Climbing the hill: What helps you persevere? 22

This week, one of the actions on the Americans of Conscience Checklist is to ask someone you respect how they persevere through difficult times. 

If you want to share their answers—or your own—I invite you to write a comment below.

Here’s my own:

When I walked the Camino de Santiago (500 miles across northern Spain), I developed a love-hate relationship with hills. The unending strain of going up. The bliss of a gorgeous view at the top. The dread of steep, cobbly descents. The delight of a cool, running stream in the valley. And repeat.

One day, I realized that what made hills difficult was what I told myself about hills. Hills are bad, for example. Hills are hard. There shouldn’t be hills at all! Huh! I wonder what would happen if I didn’t harp about how awful they are.

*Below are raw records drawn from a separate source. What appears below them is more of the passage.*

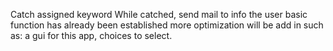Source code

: Catch assigned keyword
While catched, send mail to info the user
basic function has already been established
more optimization  will be add in
such as: 
	a gui for this app, 
	choices to select.
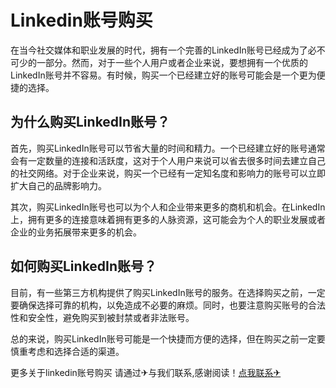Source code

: # Linkedin账号购买

在当今社交媒体和职业发展的时代，拥有一个完善的LinkedIn账号已经成为了必不可少的一部分。然而，对于一些个人用户或者企业来说，要想拥有一个优质的LinkedIn账号并不容易。有时候，购买一个已经建立好的账号可能会是一个更为便捷的选择。

## 为什么购买LinkedIn账号？

首先，购买LinkedIn账号可以节省大量的时间和精力。一个已经建立好的账号通常会有一定数量的连接和活跃度，这对于个人用户来说可以省去很多时间去建立自己的社交网络。对于企业来说，购买一个已经有一定知名度和影响力的账号可以立即扩大自己的品牌影响力。

其次，购买LinkedIn账号也可以为个人和企业带来更多的商机和机会。在LinkedIn上，拥有更多的连接意味着拥有更多的人脉资源，这可能会为个人的职业发展或者企业的业务拓展带来更多的机会。

## 如何购买LinkedIn账号？

目前，有一些第三方机构提供了购买LinkedIn账号的服务。在选择购买之前，一定要确保选择可靠的机构，以免造成不必要的麻烦。同时，也要注意购买账号的合法性和安全性，避免购买到被封禁或者非法账号。

总的来说，购买LinkedIn账号可能是一个快捷而方便的选择，但在购买之前一定要慎重考虑和选择合适的渠道。

更多关于linkedin账号购买 请通过✈与我们联系,感谢阅读！[点我联系✈](https://my.G208.com)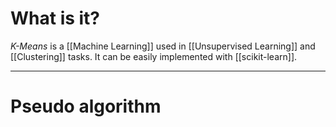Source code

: # What is it?

*K-Means* is a [[Machine Learning]] used in [[Unsupervised Learning]] and [[Clustering]] tasks. It can be easily implemented with [[scikit-learn]].
___
# Pseudo algorithm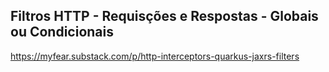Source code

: ## Filtros HTTP - Requisções e Respostas - Globais ou Condicionais

https://myfear.substack.com/p/http-interceptors-quarkus-jaxrs-filters
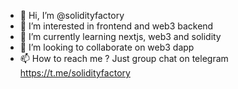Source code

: - 👋 Hi, I’m @solidityfactory
- 👀 I’m interested in frontend and web3 backend
- 🌱 I’m currently learning nextjs, web3 and solidity
- 💞️ I’m looking to collaborate on web3 dapp
- 📫 How to reach me ? Just group chat on telegram https://t.me/solidityfactory

<!---
solidityfactory/solidityfactory is a ✨ special ✨ repository because its `README.md` (this file) appears on your GitHub profile.
You can click the Preview link to take a look at your changes.
--->
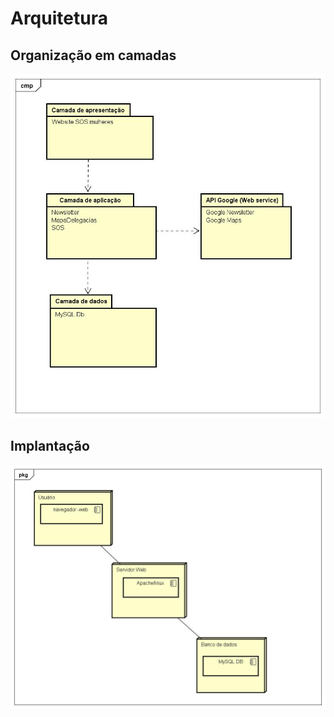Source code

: # Arquitetura

## Organização em camadas

![](componentes-camadas-proj.jpg)

## Implantação

![](implantacao-proj.jpg)


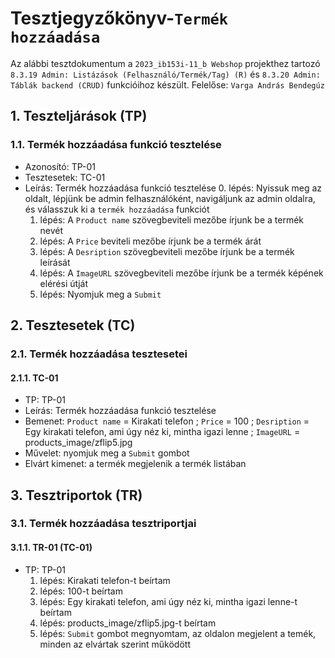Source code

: # Tesztjegyzőkönyv-`Termék hozzáadása`

Az alábbi tesztdokumentum a `2023_ib153i-11_b Webshop` projekthez tartozó `8.3.19 Admin: Listázások (Felhasználó/Termék/Tag) (R)` és  `8.3.20 Admin: Táblák backend (CRUD)`  funkcióihoz készült. Felelőse: `Varga András Bendegúz` 

## 1. Teszteljárások (TP)

### 1.1. Termék hozzáadása funkció tesztelése 
- Azonosító: TP-01
- Tesztesetek: TC-01
- Leírás: Termék hozzáadása funkció tesztelése
    0. lépés: Nyissuk meg az oldalt, lépjünk be admin felhasználóként, navigáljunk az admin oldalra, és válasszuk ki a `termék hozzáadása` funkciót
    1. lépés: A `Product name` szövegbeviteli mezőbe írjunk be a termék nevét
    2. lépés: A `Price` beviteli mezőbe írjunk be a termék árát
    3. lépés: A `Desription` szövegbeviteli mezőbe írjunk be a termék leírását
    4. lépés: A `ImageURL` szövegbeviteli mezőbe írjunk be a termék képének elérési útját
    5. lépés: Nyomjuk meg a `Submit`


## 2. Tesztesetek (TC)

### 2.1. Termék hozzáadása tesztesetei

#### 2.1.1. TC-01
- TP: TP-01
- Leírás: Termék hozzáadása funkció tesztelése
- Bemenet: `Product name` = Kirakati telefon ; `Price` = 100 ; `Desription` = Egy kirakati telefon, ami úgy néz ki, mintha igazi lenne ; `ImageURL` = products_image/zflip5.jpg
- Művelet: nyomjuk meg a `Submit` gombot 
- Elvárt kimenet: a termék megjelenik a termék listában


## 3. Tesztriportok (TR)

### 3.1. Termék hozzáadása tesztriportjai

#### 3.1.1. TR-01 (TC-01)
- TP: TP-01
    1. lépés: Kirakati telefon-t beírtam
    2. lépés: 100-t beírtam 
    3. lépés: Egy kirakati telefon, ami úgy néz ki, mintha igazi lenne-t beírtam
    4. lépés: products_image/zflip5.jpg-t beírtam
    5. lépés: `Submit` gombot megnyomtam, az oldalon megjelent a temék, minden az elvártak szerint működött
    


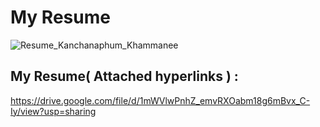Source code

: # My Resume

![Resume_Kanchanaphum_Khammanee](https://github.com/user-attachments/assets/fe4c03ef-eee4-496f-a34e-107141298955)

## My Resume( Attached hyperlinks ) :

https://drive.google.com/file/d/1mWVlwPnhZ_emvRXOabm18g6mBvx_C-Iy/view?usp=sharing

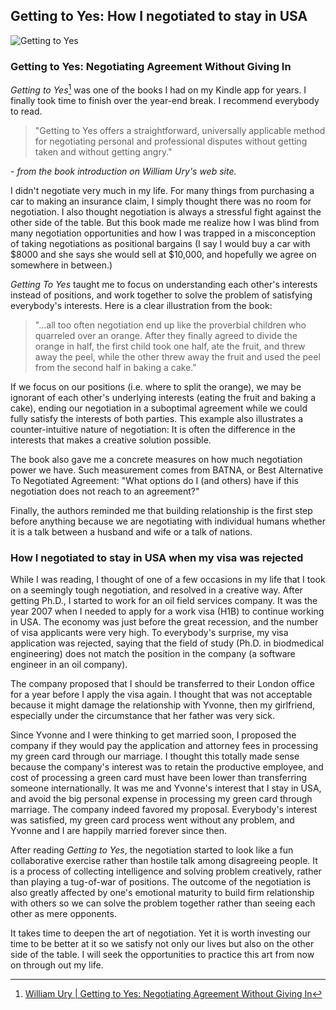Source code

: ## Getting to Yes: How I negotiated to stay in USA

![Getting to Yes](http://www.williamury.com/nowithconvictionizbedathanyes2plz/wp-content/uploads/books/yes/Getting_to_Yes-cover.jpg)

### Getting to Yes: Negotiating Agreement Without Giving In

*Getting to Yes*[^getting-to-yes] was one of the books I had on my Kindle app
for years. I finally took time to finish over the year-end break. I recommend
everybody to read.

> "Getting to Yes offers a straightforward, universally applicable method for
> negotiating personal and professional disputes without getting taken and
> without getting angry."

*- from the book introduction on William Ury's web site.*

I didn't negotiate very much in my life. For many things from purchasing a car
to making an insurance claim, I simply thought there was no room for
negotiation. I also thought negotiation is always a stressful fight against the
other side of the table. But this book made me realize how I was blind from
many negotiation opportunities and how I was trapped in a misconception of
taking negotiations as positional bargains (I say I would buy a car with $8000
and she says she would sell at $10,000, and hopefully we agree on somewhere in
between.)

*Getting To Yes* taught me to focus on understanding each other's interests
instead of positions, and work together to solve the problem of
satisfying everybody's interests. Here is a clear illustration from the book:

> "...all too often negotiation end up like the proverbial children who
> quarreled over an orange. After they finally agreed to divide the orange in
> half, the first child took one half, ate the fruit, and threw away the peel,
> while the other threw away the fruit and used the peel from the second half
> in baking a cake."

If we focus on our positions (i.e. where to split the orange), we may be
ignorant of each other's underlying interests (eating the fruit and baking a
cake), ending our negotiation in a suboptimal agreement while we could fully
satisfy the interests of both parties. This example also illustrates a
counter-intuitive nature of negotiation: It is often the difference in the
interests that makes a creative solution possible.

The book also gave me a concrete measures on how much
negotiation power we have. Such measurement comes from BATNA, or Best
Alternative To Negotiated Agreement: "What options do I (and others) have if
this negotiation does not reach to an agreement?"

Finally, the authors reminded me that building relationship is the first step
before anything because we are negotiating with individual humans whether it is
a talk between a husband and wife or a talk of nations.

### How I negotiated to stay in USA when my visa was rejected

While I was reading, I thought of one of a few occasions in my life that I took
on a seemingly tough negotiation, and resolved in a creative way. After getting
Ph.D., I started to work for an oil field services company. It was the year
2007 when I needed to apply for a work visa (H1B) to continue working in USA.
The economy was just before the great recession, and the number of visa
applicants were very high. To everybody's surprise, my visa application was
rejected, saying that the field of study (Ph.D. in biodmedical engineering)
does not match the position in the company (a software engineer in an oil
company). 

The company proposed that I should be transferred to their London office for a
year before I apply the visa again. I thought that was not acceptable because
it might damage the relationship with Yvonne, then my girlfriend,
especially under the circumstance that her father was very sick.

Since Yvonne and I were thinking to get married soon, I proposed the company if
they would pay the application and attorney fees in processing my green card
through our marriage. I thought this totally made sense because the company's
interest was to retain the productive employee, and cost of processing a green
card must have been lower than transferring someone internationally. It was me
and Yvonne's interest that I stay in USA, and avoid the big personal expense in
processing my green card through marriage. The company indeed favored my
proposal. Everybody's interest was satisfied, my green card process went
without any problem, and Yvonne and I are happily married forever since then.

After reading *Getting to Yes*, the negotiation started to look like a fun
collaborative exercise rather than hostile talk among disagreeing people. It is
a process of collecting intelligence and solving problem creatively, rather
than playing a tug-of-war of positions. The outcome of the negotiation is also
greatly affected by one's emotional maturity to build firm relationship with
others so we can solve the problem together rather than seeing each other as
mere opponents.

It takes time to deepen the art of negotiation. Yet it is worth investing our
time to be better at it so we satisfy not only our lives but also on the other
side of the table. I will seek the opportunities to practice this art from now
on through out my life.

[^getting-to-yes]: [William Ury | Getting to Yes: Negotiating Agreement Without Giving In](http://www.williamury.com/books/getting-to-yes/)
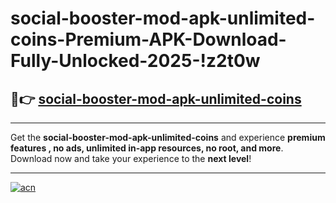# social-booster-mod-apk-unlimited-coins-Premium-APK-Download-Fully-Unlocked-2025-!z2t0w

## 🚀👉 [social-booster-mod-apk-unlimited-coins](https://os3lu2.esa.edu.pl?title=social-booster-mod-apk-unlimited-coins&ref=z2t0w)

---

Get the **social-booster-mod-apk-unlimited-coins** and experience **premium features , no ads, unlimited in-app resources, no root, and more**. Download now and take your experience to the **next level**!

---

[![acn](https://i.imgur.com/s9jy2pZ.png)](https://os3lu2.esa.edu.pl?title=social-booster-mod-apk-unlimited-coins&ref=z2t0w)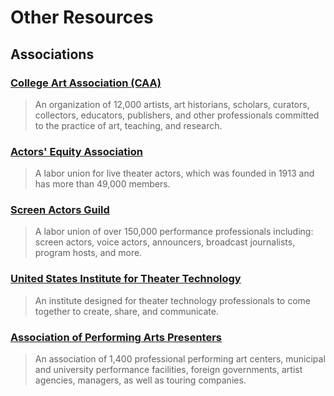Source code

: # Other Resources

## Associations

### [College Art Association \(CAA\)](http://www.collegeart.org/)

> An organization of 12,000 artists, art historians, scholars, curators, collectors, educators, publishers, and other professionals committed to the practice of art, teaching, and research.

### [Actors' Equity Association](https://www.actorsequity.org/)

> A labor union for live theater actors, which was founded in 1913 and has more than 49,000 members.

### [Screen Actors Guild](http://www.sag.org/home)

> A labor union of over 150,000 performance professionals including: screen actors, voice actors, announcers, broadcast journalists, program hosts, and more.

### [United States Institute for Theater Technology](http://www.usitt.org/)

> An institute designed for theater technology professionals to come together to create, share, and communicate.

### [Association of Performing Arts Presenters](http://www.artspresenters.org/)

> An association of 1,400 professional performing art centers, municipal and university performance facilities, foreign governments, artist agencies, managers, as well as touring companies.




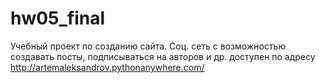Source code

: # hw05_final
Учебный проект по созданию сайта.
Соц. сеть с возможностью создавать посты, подписываться на авторов и др.
доступен по адресу http://artemaleksandrov.pythonanywhere.com/
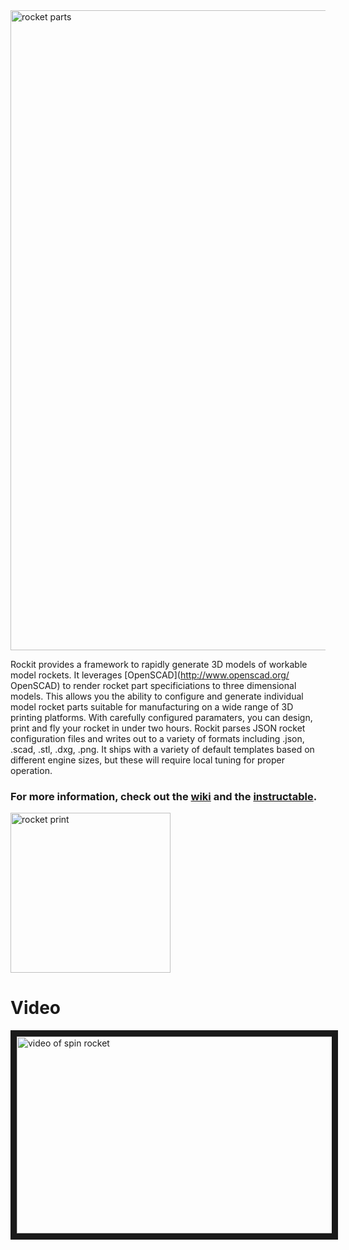<img src="https://raw.github.com/vishnubob/rockit/master/examples/images/exploded_rocket.png" alt="rocket parts" width="1024">

Rockit provides a framework to rapidly generate 3D models of workable model rockets. It leverages [OpenSCAD](http://www.openscad.org/ OpenSCAD) to render rocket part specificiations to three dimensional models. This allows you the ability to configure and generate individual model rocket parts suitable for manufacturing on a wide range of 3D printing platforms. With carefully configured paramaters, you can design, print and fly your rocket in under two hours. Rockit parses JSON rocket configuration files and writes out to a variety of formats including .json, .scad, .stl, .dxg, .png. It ships with a variety of default templates based on different engine sizes, but these will require local tuning for proper operation. 

### For more information, check out the [wiki](https://github.com/vishnubob/rockit/wiki/Rockit) and the [instructable](http://www.instructables.com/id/Rockit-Model-Rocket-Construction-Kit/). ###

<img src="https://raw.github.com/vishnubob/rockit/master/examples/images/print_ex1.png" alt="rocket print" width="256">

# Video #

<a href="http://www.youtube.com/watch?feature=player_embedded&v=abhvpGUcD30" target="_blank"><img src="http://img.youtube.com/vi/abhvpGUcD30/0.jpg" alt="video of spin rocket" width="560" height="315" border="10" /></a>
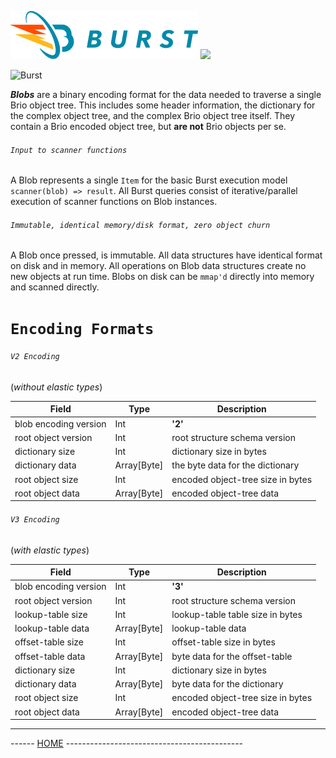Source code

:![Burst](../../../../../../../../doc/burst_small.png "")
![](../../../../../../../doc/brio_small.png "")

![Burst](./blobs.png "")

___Blobs___ are  a binary encoding format for the data needed 
to traverse a single Brio object tree.
This includes some header information, the dictionary for the
complex object tree, and the complex Brio object tree itself.
They contain a Brio encoded object tree, but __are not__ Brio objects per se.

###### `Input to scanner functions`
A Blob represents
a single `Item` for the basic Burst execution model `scanner(blob) => result`. All Burst queries consist
of iterative/parallel execution of scanner functions on Blob instances.

###### `Immutable, identical memory/disk format, zero object churn`
A Blob once pressed, is immutable. All data structures have identical format on disk and in memory. All
operations on Blob data structures create no new objects at run time. Blobs on disk can be `mmap'd`
directly into memory and scanned directly.

# `Encoding Formats`
###### `V2 Encoding`
(_without elastic types_)

| Field | Type | Description |
|---|---|---|
| blob encoding version | Int | __'2'__  |
| root object version | Int | root structure schema version |
| dictionary size | Int | dictionary size in bytes |
| dictionary data | Array[Byte] | the byte data for the dictionary |
| root object size | Int | encoded object-tree size in bytes |
| root object data | Array[Byte] | encoded object-tree data |

###### `V3 Encoding`
(_with elastic types_)

| Field | Type | Description |
|---|---|---|
| blob encoding version | Int | __'3'__  |
| root object version | Int | root structure schema version |
| lookup-table size | Int | lookup-table table size in bytes |
| lookup-table data | Array[Byte] | lookup-table data |
| offset-table size | Int | offset-table size in bytes |
| offset-table data | Array[Byte] | byte data for the offset-table |
| dictionary size | Int | dictionary size in bytes |
| dictionary data | Array[Byte] | byte data for the dictionary |
| root object size | Int | encoded object-tree size in bytes |
| root object data | Array[Byte] | encoded object-tree data |

---
------ [HOME](../../../../../../../../../readme.md) -------------------------------------------- 
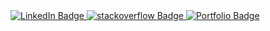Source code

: <div id="badges">
  <a href="https://www.linkedin.com/in/sven-brodny-0ba603237">
    <img src="https://img.shields.io/badge/LinkedIn-blue?style=for-the-badge&logo=linkedin&logoColor=white" alt="LinkedIn Badge"/>
  </a>
  <a href="https://stackoverflow.com/users/12340357/svenson95">
    <img src="https://img.shields.io/badge/stackoverflow-orange?style=for-the-badge&color=orange&logo=stackoverflow&logoColor=white" alt="stackoverflow Badge"/>
  </a>
  <a href="https://svenson95.github.io/sb-portfolio/">
    <img src="https://img.shields.io/badge/Portfolio-blue?style=for-the-badge" alt="Portfolio Badge"/>
  </a>
</div>
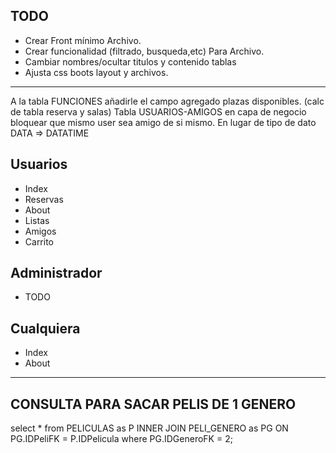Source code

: ## TODO
* Crear Front mínimo Archivo.
* Crear funcionalidad (filtrado, busqueda,etc) Para Archivo.
* Cambiar nombres/ocultar titulos y contenido tablas 
* Ajusta css boots layout y archivos. 



--------------

A la tabla FUNCIONES añadirle el campo agregado plazas disponibles. (calc de tabla reserva y salas)
Tabla USUARIOS-AMIGOS en capa de negocio bloquear que mismo user sea amigo de si mismo.
En lugar de tipo de dato DATA => DATATIME

## Usuarios

- Index
- Reservas 
- About
- Listas
- Amigos
- Carrito
   
## Administrador

- TODO

## Cualquiera

- Index
- About

------------------------


## CONSULTA PARA SACAR PELIS DE 1 GENERO
select *
from
	PELICULAS as P
	INNER JOIN
		PELI_GENERO as PG
	ON
		PG.IDPeliFK = P.IDPelicula
where
	PG.IDGeneroFK = 2;
##
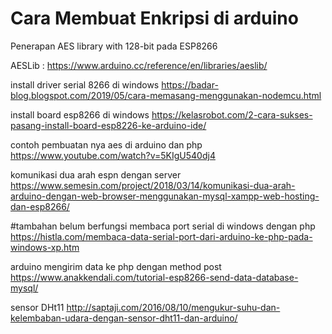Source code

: # Cara Membuat Enkripsi di arduino 
Penerapan AES library with 128-bit pada ESP8266

AESLib :
https://www.arduino.cc/reference/en/libraries/aeslib/

install driver serial 8266 di windows 
https://badar-blog.blogspot.com/2019/05/cara-memasang-menggunakan-nodemcu.html

install board esp8266 di windows
https://kelasrobot.com/2-cara-sukses-pasang-install-board-esp8226-ke-arduino-ide/

contoh pembuatan nya aes di arduino dan php
https://www.youtube.com/watch?v=5KIgU540dj4

komunikasi dua arah espn dengan server
https://www.semesin.com/project/2018/03/14/komunikasi-dua-arah-arduino-dengan-web-browser-menggunakan-mysql-xampp-web-hosting-dan-esp8266/



#tambahan belum berfungsi 
membaca port serial di windows dengan php 
https://histla.com/membaca-data-serial-port-dari-arduino-ke-php-pada-windows-xp.htm

arduino mengirim data ke php dengan method post
https://www.anakkendali.com/tutorial-esp8266-send-data-database-mysql/

sensor DHt11
http://saptaji.com/2016/08/10/mengukur-suhu-dan-kelembaban-udara-dengan-sensor-dht11-dan-arduino/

So I tried it. One afternoon, I approached a long, winding hill in the sunshine. Instead of dreading, I just took it a step at a time. As I did, sensations through my five senses became more vivid: I noticed the sound of my breathing, the crunch of gravel underfoot, an unexpected breeze cooling my skin.

Instead of being in my head, I was in the moment. I was at peace with things as they are. It was a revelation.

Today, when the news feels overwhelming–like a huge hill I don’t want to climb–I look around and the good deeds happening around us become more apparent. I notice inspiring people taking risks. I focus on just the next step instead of trying to climb the whole hill at once.

What helps you persevere?

22 thoughts on “Climbing the hill: What helps you persevere?

  • Sandy

    Jen, you help me persevere! Know you’re not looking for praise, but before your emails, I would read the first news and turn it off. Now, through your encouragement, I take small steps. Your emails encourage me to believe that no matter what….and that could be a big awful what… the spirit you encourage will be there. And this is what I can do to keep big, awful whats from happening.

  • Peggy Lubozynski

    John Oliver, Sam B., Seth Meyer’s “A Closer Look”. All are fact-filled and amusing. They help to put the intentional cruelty by this administration into perspective and give me hope that there are good, informed, and active people out there still. Also, helping with voter registration and sending Jen’s thank you post cards, lift my spirits.

  • Vicci Johnson

    I am a retired teacher. I am grateful for the persistence and activism of the Florida high school students.
    As the students continue to respond to the shootings, I want to assure them of the millions of baby boomers (grandparents) who support their efforts. These students are not the children of the boomers, but the grandchildren of the boomers.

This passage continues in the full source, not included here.